— Task requirements —
Search the records below for "parameters"; copy each line that has it.

Stored data:

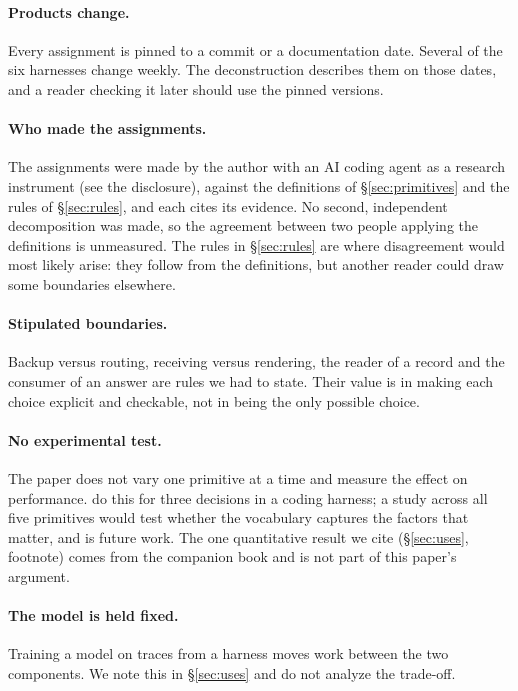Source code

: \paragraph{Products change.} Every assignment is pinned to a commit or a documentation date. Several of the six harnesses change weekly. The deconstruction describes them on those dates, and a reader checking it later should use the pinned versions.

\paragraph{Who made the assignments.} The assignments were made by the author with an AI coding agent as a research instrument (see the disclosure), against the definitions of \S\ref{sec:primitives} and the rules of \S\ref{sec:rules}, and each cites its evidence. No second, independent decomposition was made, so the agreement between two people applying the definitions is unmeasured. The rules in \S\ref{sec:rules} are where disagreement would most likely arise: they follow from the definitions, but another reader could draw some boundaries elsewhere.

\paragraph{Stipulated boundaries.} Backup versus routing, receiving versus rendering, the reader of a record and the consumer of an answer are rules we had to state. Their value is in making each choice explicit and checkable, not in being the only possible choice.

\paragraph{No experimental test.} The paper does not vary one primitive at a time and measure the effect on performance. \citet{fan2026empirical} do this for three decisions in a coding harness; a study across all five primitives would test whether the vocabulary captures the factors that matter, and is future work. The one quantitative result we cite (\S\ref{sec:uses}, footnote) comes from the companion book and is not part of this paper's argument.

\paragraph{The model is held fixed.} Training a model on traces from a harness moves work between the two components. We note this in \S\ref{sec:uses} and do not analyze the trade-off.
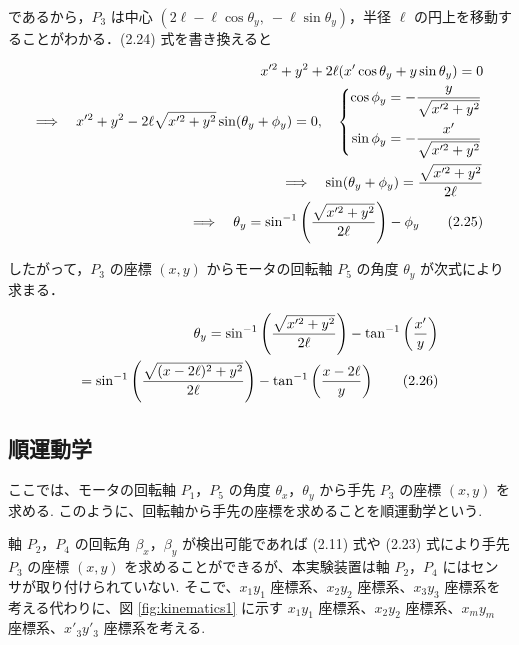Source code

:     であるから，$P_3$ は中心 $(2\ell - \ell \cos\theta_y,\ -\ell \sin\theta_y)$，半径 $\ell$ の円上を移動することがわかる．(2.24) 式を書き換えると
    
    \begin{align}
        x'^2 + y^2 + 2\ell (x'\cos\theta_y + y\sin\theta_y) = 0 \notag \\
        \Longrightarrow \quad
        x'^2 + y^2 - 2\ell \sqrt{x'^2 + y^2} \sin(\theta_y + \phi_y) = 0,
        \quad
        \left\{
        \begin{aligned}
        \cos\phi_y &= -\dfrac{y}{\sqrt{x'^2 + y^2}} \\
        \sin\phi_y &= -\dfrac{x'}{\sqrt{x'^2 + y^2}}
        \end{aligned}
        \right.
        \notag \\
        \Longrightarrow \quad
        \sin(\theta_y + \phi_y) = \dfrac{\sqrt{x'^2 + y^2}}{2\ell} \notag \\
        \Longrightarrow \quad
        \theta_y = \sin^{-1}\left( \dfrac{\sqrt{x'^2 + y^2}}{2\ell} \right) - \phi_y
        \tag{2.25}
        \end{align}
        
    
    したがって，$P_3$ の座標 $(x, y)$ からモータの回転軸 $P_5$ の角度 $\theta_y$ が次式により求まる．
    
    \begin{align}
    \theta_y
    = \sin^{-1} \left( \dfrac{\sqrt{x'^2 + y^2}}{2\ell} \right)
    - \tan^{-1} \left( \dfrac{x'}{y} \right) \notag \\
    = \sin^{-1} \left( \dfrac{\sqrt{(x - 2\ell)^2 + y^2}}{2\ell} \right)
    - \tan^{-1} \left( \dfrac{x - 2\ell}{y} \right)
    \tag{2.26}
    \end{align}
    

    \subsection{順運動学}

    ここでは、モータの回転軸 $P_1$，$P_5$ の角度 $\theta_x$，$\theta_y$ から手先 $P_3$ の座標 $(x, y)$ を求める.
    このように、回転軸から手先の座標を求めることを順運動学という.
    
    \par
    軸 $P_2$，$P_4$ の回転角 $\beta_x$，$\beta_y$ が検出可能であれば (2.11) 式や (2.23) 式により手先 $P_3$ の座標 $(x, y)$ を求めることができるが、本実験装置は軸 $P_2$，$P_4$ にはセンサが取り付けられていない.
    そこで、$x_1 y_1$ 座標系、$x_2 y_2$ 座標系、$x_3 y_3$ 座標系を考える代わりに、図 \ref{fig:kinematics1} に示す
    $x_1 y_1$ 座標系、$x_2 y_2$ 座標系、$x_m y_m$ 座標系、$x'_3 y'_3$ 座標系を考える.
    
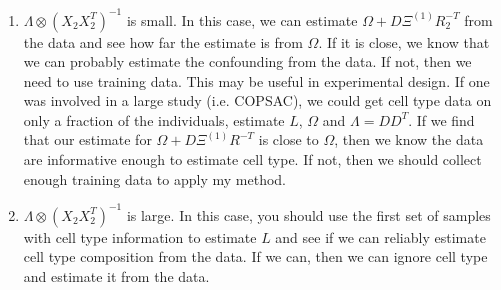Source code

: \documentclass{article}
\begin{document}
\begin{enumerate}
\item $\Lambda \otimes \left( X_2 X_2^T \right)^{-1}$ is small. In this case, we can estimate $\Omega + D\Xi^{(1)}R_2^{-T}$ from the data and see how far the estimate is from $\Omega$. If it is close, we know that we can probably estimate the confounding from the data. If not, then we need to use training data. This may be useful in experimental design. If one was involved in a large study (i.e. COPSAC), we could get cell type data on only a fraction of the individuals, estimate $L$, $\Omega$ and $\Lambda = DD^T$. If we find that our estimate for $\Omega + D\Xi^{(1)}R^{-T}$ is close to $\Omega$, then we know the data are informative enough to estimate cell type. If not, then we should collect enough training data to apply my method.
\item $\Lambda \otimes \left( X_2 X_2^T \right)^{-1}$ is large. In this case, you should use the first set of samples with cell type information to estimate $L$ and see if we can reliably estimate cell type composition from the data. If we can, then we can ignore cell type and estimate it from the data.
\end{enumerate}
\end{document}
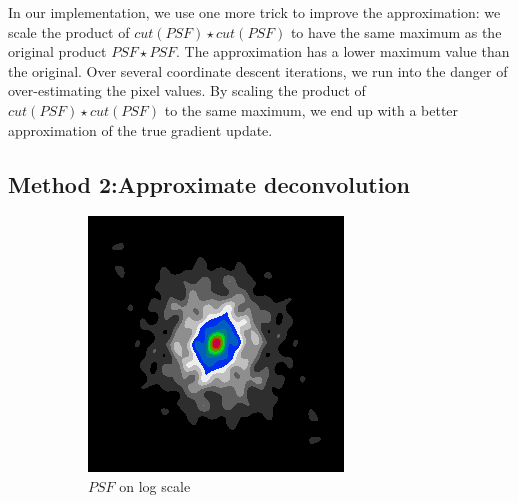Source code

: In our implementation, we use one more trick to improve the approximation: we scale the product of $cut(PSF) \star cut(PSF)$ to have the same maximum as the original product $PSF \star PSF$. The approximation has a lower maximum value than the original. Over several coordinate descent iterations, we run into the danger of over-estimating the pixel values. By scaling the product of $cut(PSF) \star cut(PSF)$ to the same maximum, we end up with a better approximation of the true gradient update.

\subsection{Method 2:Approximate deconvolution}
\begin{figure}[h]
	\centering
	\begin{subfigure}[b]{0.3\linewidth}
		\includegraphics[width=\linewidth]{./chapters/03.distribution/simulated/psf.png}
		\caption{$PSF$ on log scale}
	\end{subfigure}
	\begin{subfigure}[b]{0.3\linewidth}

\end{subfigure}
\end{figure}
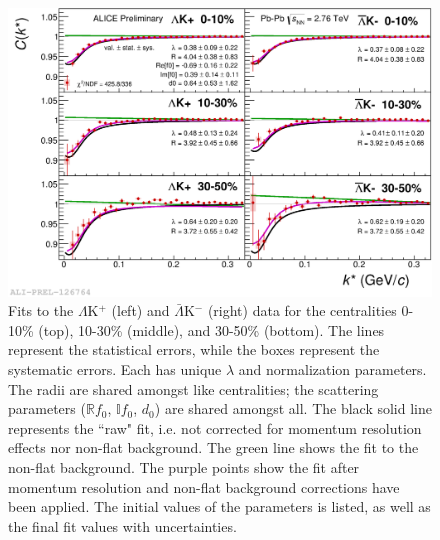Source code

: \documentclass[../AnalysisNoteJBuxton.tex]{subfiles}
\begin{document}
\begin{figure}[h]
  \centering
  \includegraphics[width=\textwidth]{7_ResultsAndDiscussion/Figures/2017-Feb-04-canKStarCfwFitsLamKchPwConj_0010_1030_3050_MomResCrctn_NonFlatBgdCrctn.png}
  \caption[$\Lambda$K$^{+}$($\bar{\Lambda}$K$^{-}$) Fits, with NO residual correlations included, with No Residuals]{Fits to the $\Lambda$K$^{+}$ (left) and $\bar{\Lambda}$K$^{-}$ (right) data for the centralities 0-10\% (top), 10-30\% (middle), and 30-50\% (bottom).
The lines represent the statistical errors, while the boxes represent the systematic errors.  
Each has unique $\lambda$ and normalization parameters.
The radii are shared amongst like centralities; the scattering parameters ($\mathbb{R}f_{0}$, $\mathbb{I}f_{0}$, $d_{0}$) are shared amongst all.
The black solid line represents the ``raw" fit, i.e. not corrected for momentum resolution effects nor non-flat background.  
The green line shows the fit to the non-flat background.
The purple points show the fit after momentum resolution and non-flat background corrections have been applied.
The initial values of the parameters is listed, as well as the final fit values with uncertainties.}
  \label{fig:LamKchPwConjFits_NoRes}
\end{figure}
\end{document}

— Result of the task —
Each has unique $\lambda$ and normalization parameters.
The radii are shared amongst like centralities; the scattering parameters ($\mathbb{R}f_{0}$, $\mathbb{I}f_{0}$, $d_{0}$) are shared amongst all.
The initial values of the parameters is listed, as well as the final fit values with uncertainties.}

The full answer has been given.